WHAT IS REQUIRED >> Transcribe every entry that follows, word for word, and omit the images.

***** THE DATA

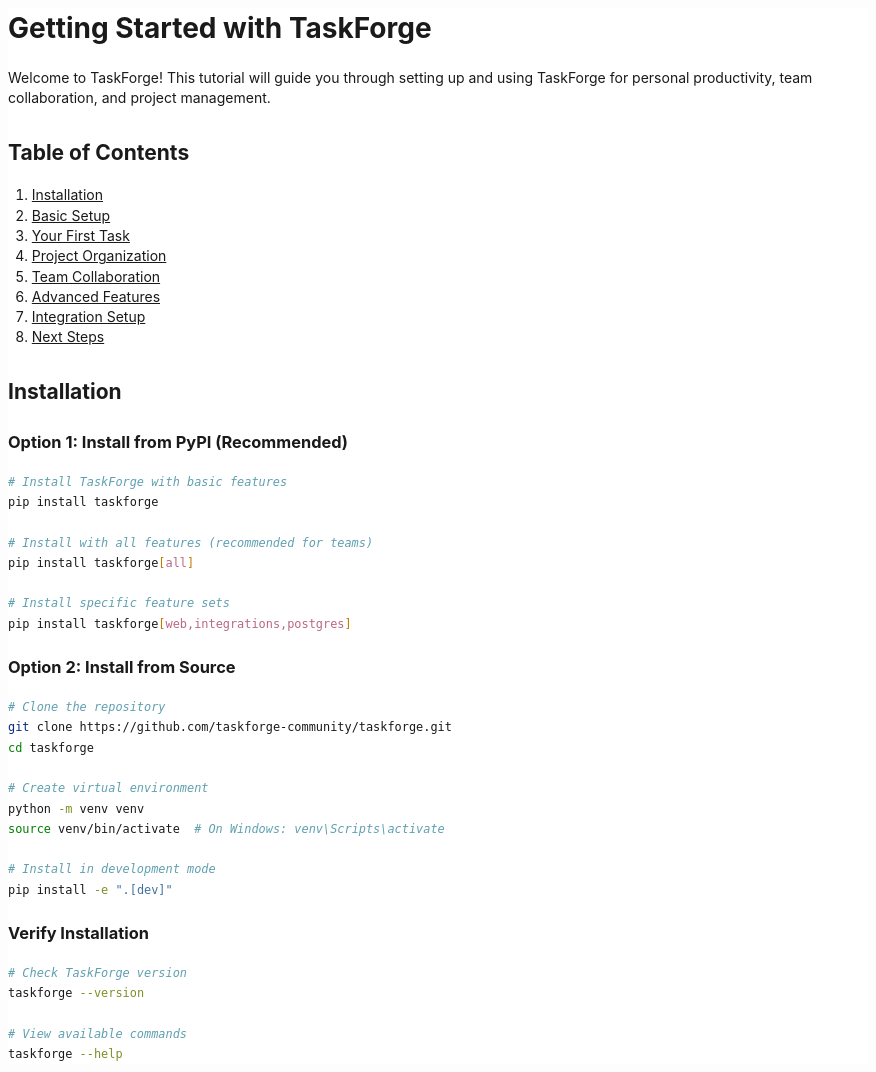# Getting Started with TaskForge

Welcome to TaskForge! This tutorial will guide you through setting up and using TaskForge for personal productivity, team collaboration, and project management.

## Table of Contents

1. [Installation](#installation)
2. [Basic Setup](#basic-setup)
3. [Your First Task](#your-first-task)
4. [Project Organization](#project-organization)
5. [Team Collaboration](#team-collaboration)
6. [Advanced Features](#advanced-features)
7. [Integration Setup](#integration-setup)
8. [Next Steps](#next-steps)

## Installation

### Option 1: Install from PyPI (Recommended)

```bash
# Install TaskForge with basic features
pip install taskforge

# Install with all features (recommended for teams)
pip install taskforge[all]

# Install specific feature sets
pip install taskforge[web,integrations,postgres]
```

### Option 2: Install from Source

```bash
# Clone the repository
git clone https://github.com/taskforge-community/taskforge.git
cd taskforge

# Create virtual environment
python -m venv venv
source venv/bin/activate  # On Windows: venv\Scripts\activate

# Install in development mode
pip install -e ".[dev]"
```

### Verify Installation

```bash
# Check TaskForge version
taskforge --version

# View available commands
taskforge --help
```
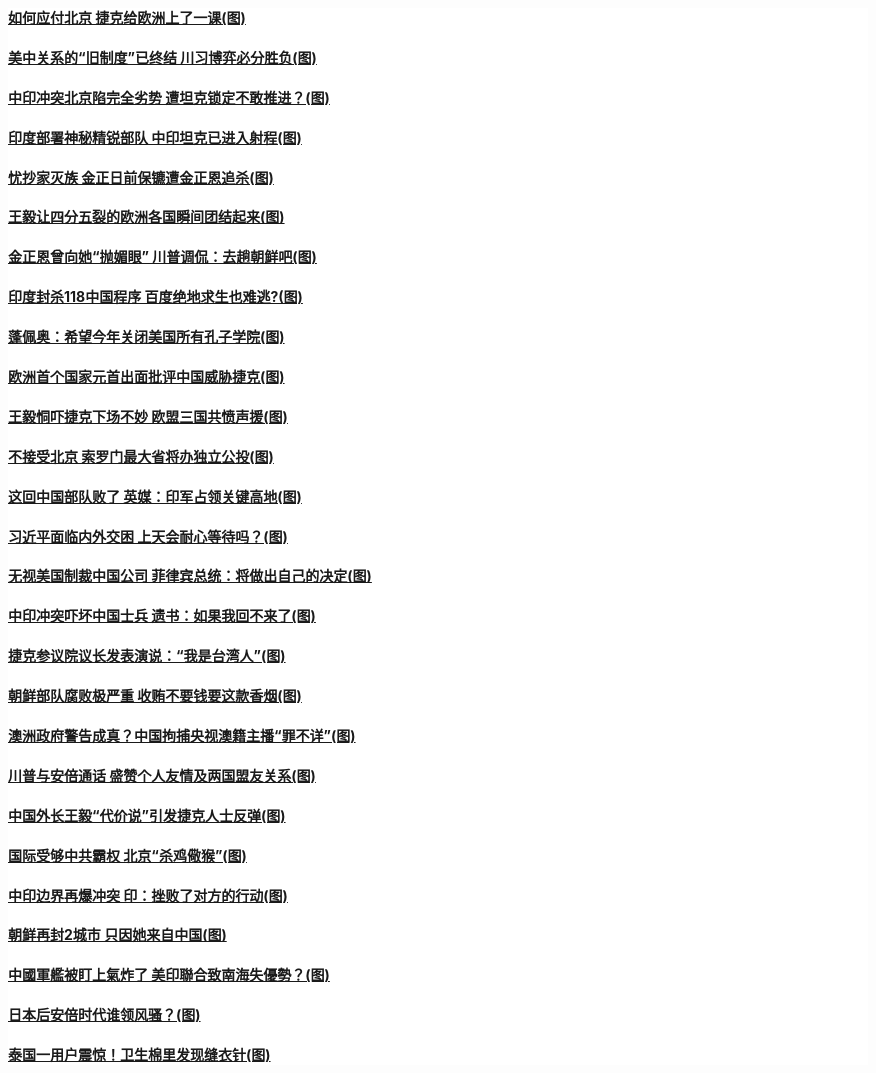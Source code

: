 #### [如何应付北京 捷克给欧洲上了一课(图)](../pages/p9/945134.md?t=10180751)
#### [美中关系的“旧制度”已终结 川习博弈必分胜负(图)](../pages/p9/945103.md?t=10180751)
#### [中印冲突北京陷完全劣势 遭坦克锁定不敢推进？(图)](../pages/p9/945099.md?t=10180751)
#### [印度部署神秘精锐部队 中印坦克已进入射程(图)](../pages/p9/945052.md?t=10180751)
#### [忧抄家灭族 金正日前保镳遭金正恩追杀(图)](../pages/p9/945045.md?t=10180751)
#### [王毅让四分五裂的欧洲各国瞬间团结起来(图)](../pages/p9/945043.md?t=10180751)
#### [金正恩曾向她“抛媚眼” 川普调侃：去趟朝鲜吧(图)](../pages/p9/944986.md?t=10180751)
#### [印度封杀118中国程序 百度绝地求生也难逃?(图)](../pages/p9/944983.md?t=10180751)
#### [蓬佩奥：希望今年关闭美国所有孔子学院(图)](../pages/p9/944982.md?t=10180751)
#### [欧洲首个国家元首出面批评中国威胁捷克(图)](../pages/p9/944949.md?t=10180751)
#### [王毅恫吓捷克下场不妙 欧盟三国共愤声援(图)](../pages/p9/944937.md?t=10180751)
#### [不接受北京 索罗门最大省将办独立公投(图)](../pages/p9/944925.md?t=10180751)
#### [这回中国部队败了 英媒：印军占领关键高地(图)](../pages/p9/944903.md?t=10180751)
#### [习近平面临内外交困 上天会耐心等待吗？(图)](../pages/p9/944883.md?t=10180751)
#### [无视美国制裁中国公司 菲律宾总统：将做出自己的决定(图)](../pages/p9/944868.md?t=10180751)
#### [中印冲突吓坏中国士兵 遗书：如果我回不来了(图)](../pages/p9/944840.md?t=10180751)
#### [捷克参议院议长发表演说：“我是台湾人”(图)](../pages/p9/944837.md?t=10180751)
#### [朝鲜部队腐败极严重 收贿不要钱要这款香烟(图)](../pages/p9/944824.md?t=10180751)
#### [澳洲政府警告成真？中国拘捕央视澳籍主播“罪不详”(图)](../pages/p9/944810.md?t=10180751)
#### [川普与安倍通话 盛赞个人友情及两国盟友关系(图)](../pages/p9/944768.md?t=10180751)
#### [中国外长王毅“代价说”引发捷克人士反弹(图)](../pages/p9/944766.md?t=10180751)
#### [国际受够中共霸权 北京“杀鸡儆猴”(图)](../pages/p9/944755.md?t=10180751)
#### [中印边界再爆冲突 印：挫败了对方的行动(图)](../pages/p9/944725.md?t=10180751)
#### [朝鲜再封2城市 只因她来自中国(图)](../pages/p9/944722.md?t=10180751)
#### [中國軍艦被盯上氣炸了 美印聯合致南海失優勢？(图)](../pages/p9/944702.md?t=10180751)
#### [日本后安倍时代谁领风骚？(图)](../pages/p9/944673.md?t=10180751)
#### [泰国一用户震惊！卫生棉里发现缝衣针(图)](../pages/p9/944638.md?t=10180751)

**********

TASK OUTPUT >>
# Getting Started with TaskForge

Welcome to TaskForge! This tutorial will guide you through setting up and using TaskForge for personal productivity, team collaboration, and project management.

## Table of Contents

1. [Installation](#installation)
2. [Basic Setup](#basic-setup)
3. [Your First Task](#your-first-task)
4. [Project Organization](#project-organization)
5. [Team Collaboration](#team-collaboration)
6. [Advanced Features](#advanced-features)
7. [Integration Setup](#integration-setup)
8. [Next Steps](#next-steps)

## Installation

### Option 1: Install from PyPI (Recommended)

```bash
# Install TaskForge with basic features
pip install taskforge

# Install with all features (recommended for teams)
pip install taskforge[all]

# Install specific feature sets
pip install taskforge[web,integrations,postgres]
```

### Option 2: Install from Source

```bash
# Clone the repository
git clone https://github.com/taskforge-community/taskforge.git
cd taskforge

# Create virtual environment
python -m venv venv
source venv/bin/activate  # On Windows: venv\Scripts\activate

# Install in development mode
pip install -e ".[dev]"
```

### Verify Installation

```bash
# Check TaskForge version
taskforge --version

# View available commands
taskforge --help
```
Source code

: #### [如何应付北京 捷克给欧洲上了一课(图)](../pages/p9/945134.md?t=10180751)
#### [美中关系的“旧制度”已终结 川习博弈必分胜负(图)](../pages/p9/945103.md?t=10180751)
#### [中印冲突北京陷完全劣势 遭坦克锁定不敢推进？(图)](../pages/p9/945099.md?t=10180751)
#### [印度部署神秘精锐部队 中印坦克已进入射程(图)](../pages/p9/945052.md?t=10180751)
#### [忧抄家灭族 金正日前保镳遭金正恩追杀(图)](../pages/p9/945045.md?t=10180751)
#### [王毅让四分五裂的欧洲各国瞬间团结起来(图)](../pages/p9/945043.md?t=10180751)
#### [金正恩曾向她“抛媚眼” 川普调侃：去趟朝鲜吧(图)](../pages/p9/944986.md?t=10180751)
#### [印度封杀118中国程序 百度绝地求生也难逃?(图)](../pages/p9/944983.md?t=10180751)
#### [蓬佩奥：希望今年关闭美国所有孔子学院(图)](../pages/p9/944982.md?t=10180751)
#### [欧洲首个国家元首出面批评中国威胁捷克(图)](../pages/p9/944949.md?t=10180751)
#### [王毅恫吓捷克下场不妙 欧盟三国共愤声援(图)](../pages/p9/944937.md?t=10180751)
#### [不接受北京 索罗门最大省将办独立公投(图)](../pages/p9/944925.md?t=10180751)
#### [这回中国部队败了 英媒：印军占领关键高地(图)](../pages/p9/944903.md?t=10180751)
#### [习近平面临内外交困 上天会耐心等待吗？(图)](../pages/p9/944883.md?t=10180751)
#### [无视美国制裁中国公司 菲律宾总统：将做出自己的决定(图)](../pages/p9/944868.md?t=10180751)
#### [中印冲突吓坏中国士兵 遗书：如果我回不来了(图)](../pages/p9/944840.md?t=10180751)
#### [捷克参议院议长发表演说：“我是台湾人”(图)](../pages/p9/944837.md?t=10180751)
#### [朝鲜部队腐败极严重 收贿不要钱要这款香烟(图)](../pages/p9/944824.md?t=10180751)
#### [澳洲政府警告成真？中国拘捕央视澳籍主播“罪不详”(图)](../pages/p9/944810.md?t=10180751)
#### [川普与安倍通话 盛赞个人友情及两国盟友关系(图)](../pages/p9/944768.md?t=10180751)
#### [中国外长王毅“代价说”引发捷克人士反弹(图)](../pages/p9/944766.md?t=10180751)
#### [国际受够中共霸权 北京“杀鸡儆猴”(图)](../pages/p9/944755.md?t=10180751)
#### [中印边界再爆冲突 印：挫败了对方的行动(图)](../pages/p9/944725.md?t=10180751)
#### [朝鲜再封2城市 只因她来自中国(图)](../pages/p9/944722.md?t=10180751)
#### [中國軍艦被盯上氣炸了 美印聯合致南海失優勢？(图)](../pages/p9/944702.md?t=10180751)
#### [日本后安倍时代谁领风骚？(图)](../pages/p9/944673.md?t=10180751)
#### [泰国一用户震惊！卫生棉里发现缝衣针(图)](../pages/p9/944638.md?t=10180751)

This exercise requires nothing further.